**Exercise aim**
Copy each line in the data below that contains the word "teologii".

(Dataset entries)
==========

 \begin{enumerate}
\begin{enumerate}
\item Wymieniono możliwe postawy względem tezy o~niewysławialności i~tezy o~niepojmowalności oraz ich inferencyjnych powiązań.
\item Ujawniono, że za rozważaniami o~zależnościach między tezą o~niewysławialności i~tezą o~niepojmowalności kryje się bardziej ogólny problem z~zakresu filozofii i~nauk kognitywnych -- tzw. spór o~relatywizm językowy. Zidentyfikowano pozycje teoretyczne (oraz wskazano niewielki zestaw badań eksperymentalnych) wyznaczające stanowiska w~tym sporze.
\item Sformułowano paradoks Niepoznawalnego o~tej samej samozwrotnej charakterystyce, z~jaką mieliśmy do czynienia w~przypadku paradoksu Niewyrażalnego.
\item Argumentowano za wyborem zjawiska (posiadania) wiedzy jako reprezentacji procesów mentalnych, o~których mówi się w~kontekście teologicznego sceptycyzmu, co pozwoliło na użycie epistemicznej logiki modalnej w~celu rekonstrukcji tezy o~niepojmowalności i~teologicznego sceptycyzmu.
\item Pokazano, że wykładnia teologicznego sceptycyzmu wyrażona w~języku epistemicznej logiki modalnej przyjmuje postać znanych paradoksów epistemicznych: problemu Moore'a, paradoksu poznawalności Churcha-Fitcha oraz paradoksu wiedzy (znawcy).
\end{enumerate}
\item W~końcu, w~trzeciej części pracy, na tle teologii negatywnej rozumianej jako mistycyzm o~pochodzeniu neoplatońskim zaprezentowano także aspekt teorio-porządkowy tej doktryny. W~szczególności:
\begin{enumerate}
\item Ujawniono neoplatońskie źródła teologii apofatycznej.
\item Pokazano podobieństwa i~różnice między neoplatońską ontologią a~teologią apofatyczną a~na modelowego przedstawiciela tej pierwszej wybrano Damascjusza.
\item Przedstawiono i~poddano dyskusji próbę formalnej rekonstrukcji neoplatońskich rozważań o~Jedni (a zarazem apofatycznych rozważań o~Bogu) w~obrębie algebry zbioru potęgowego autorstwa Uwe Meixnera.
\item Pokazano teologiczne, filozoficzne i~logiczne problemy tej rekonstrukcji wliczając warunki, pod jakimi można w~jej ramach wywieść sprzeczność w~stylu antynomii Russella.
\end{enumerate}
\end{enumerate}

==========

**Solution to the exercise**
\item W~końcu, w~trzeciej części pracy, na tle teologii negatywnej rozumianej jako mistycyzm o~pochodzeniu neoplatońskim zaprezentowano także aspekt teorio-porządkowy tej doktryny. W~szczególności:
\item Ujawniono neoplatońskie źródła teologii apofatycznej.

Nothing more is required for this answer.